Kylie watched him, entranced, until it finally hit her, just what her mother had said. Had Kylie even finished saying Linc’s name? How did her mom do that? Sometimes, her mom’s psychic connection to her daughter was completely freaky. Or maybe her mom had a psychic connection to Linc.
The very first time she met him, she’d practically jumped into his arms and proposed on Kylie’s behalf. Then she’d proceeded to tell him all about Kylie’s lack of love life. Embarrassing? Hell yes.
Hmmm. Would she risk a replay of that embarrassment for epic lasagna? It was a close call.
“I’ve got to go,” Kylie murmured as he started to open the door, pulling the phone from her ear.
“Is that a yes or a no?” rushed out of her mom’s mouth before Kylie could end the call.
“It’s an, ‘I’ll call you back,’” Kylie said, hanging up and wiping her chin discretely to make sure it was dry. She fluffed her hair, sat up straight, and tried to act as if the movement didn’t cause her a little twinge of pain.
“Why, hello stranger,” she said when he appeared, cringing as she realized all her efforts to sound sexy just made her sound like a goober.
But him? With hi
s muscles bulging beneath the arms of his rolled-up denim shirt, which was open at the throat a little to reveal a flash of his hard pecs… He was sex. Pure, blatant sex.
God, how the hell did he do that to her? How the hell did he get better and better looking every day?
3
Linc had made a massive mistake.
He’d known it three days ago, the very moment he made his confession to Kylie in the throes of postcoital stupidity that he shouldn’t have said it. One minute, she was looking smoky and satisfied and happy as hell after a good hot round of sex on a bale of hay, and the next…she’d been terrified.

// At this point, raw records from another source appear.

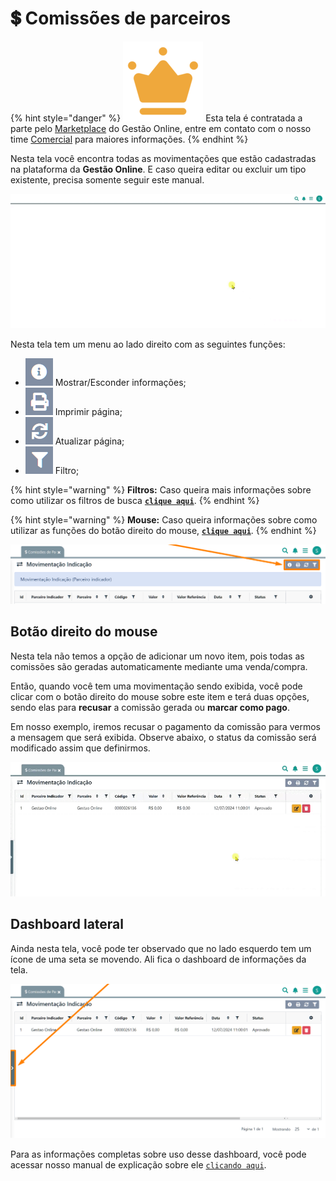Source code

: # 💲 Comissões de parceiros

{% hint style="danger" %}
<img src="/erp-v2/assets/marketplace/coroa_premium.png" alt="" data-size="line"> Esta tela é contratada a parte pelo [Marketplace](/erp-v2/marketplace/inicio.md) do Gestão Online, entre em contato com o nosso time [Comercial](https://api.whatsapp.com/send?phone=556237735650&text=Ol%C3%A1%20gostaria%20de%20mais%20informa%C3%A7%C3%B5es%20sobre%20o%20marketplace%20do%20Gest%C3%A3o.Online) para maiores informações.
{% endhint %}

Nesta tela você encontra todas as movimentações que estão cadastradas na plataforma da **Gestão Online**. E caso queira editar ou excluir um tipo existente, precisa somente seguir este manual.

![](/erp-v2/assets/funcionalidades/indicadores_afiliados/aba_comissoes.gif)

Nesta tela tem um menu ao lado direito com as seguintes funções:

- <img src="/erp-v2/assets/icon_exibir.png" alt="" data-size="line"> Mostrar/Esconder informações;
- <img src="/erp-v2/assets/icon_imprimir.png" alt="" data-size="line"> Imprimir página;
- <img src="/erp-v2/assets/icon_atualizar.png" alt="" data-size="line"> Atualizar página;
- <img src="/erp-v2/assets/icon_filtro.png" alt="" data-size="line"> Filtro;

{% hint style="warning" %}
**Filtros:** Caso queira mais informações sobre como utilizar os filtros de busca [**`clique aqui`**](/erp-v2/primeiro_acesso/filtros.md).
{% endhint %}

{% hint style="warning" %}
**Mouse:** Caso queira informações sobre como utilizar as funções do botão direito do mouse, [**`clique aqui`**](https://docs.gestao.plus/erp-v2/primeiro_acesso/atalhos_internos#menu-botao-direito-do-mouse).
{% endhint %}

![](/erp-v2/assets/funcionalidades/indicadores_afiliados/aba_comissoes_menu.png)

## Botão direito do mouse

Nesta tela não temos a opção de adicionar um novo item, pois todas as comissões são geradas automaticamente mediante uma venda/compra.

Então, quando você tem uma movimentação sendo exibida, você pode clicar com o botão direito do mouse sobre este item e terá duas opções, sendo elas para **recusar** a comissão gerada ou **marcar como pago**.

Em nosso exemplo, iremos recusar o pagamento da comissão para vermos a mensagem que será exibida. Observe abaixo, o status da comissão será modificado assim que definirmos.

![](/erp-v2/assets/funcionalidades/indicadores_afiliados/aba_comissoes_btn_mouse.gif)


## Dashboard lateral

Ainda nesta tela, você pode ter observado que no lado esquerdo tem um ícone de uma seta se movendo. Ali fica o dashboard de informações da tela.

![](/erp-v2/assets/funcionalidades/indicadores_afiliados/aba_comissoes_dashboard_lateral.png)

Para as informações completas sobre uso desse dashboard, você pode acessar nosso manual de explicação sobre ele [`clicando aqui`](/erp-v2/primeiro_acesso/relatorios_dashboard_grid.md).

And why? Because he’d stupidly told her that he wanted to make her a more permanent fixture in his life.
Also why?
He wasn’t good with relationships. In fact, he was shit at them. Hadn’t had a real serious girlfriend since college, and things hadn’t changed. There was a reason he’d spent the past few years since Syria in the company of dogs. He had a hard time relating to humans. Female humans, especially, unless it was a quick one-night stand.
He only had one excuse for himself. After they’d had sex in his barn, Kylie had been so cute, confessing all these little things to him, and it’d only felt natural to confess something of his own.
But did he have to drop such a massive bomb and spook her like that?
Hell, he’d spooked himself. Badly.
So badly he hadn’t spoken to her in three days. Which just made him an asshole. He knew it, but since he was shit at communicating his feelings—outside of postcoital stupidity apparently—he’d found it easier to just work from dawn to dusk and not think about much else.
Except he hadn’t been able to get her off his mind.
He didn’t know why he’d expected her to jump into his arms and share a happily-ever-after kiss with him. He’d gotten it in his head that she was into mating, into forever, and that she was just waiting for him to declare it.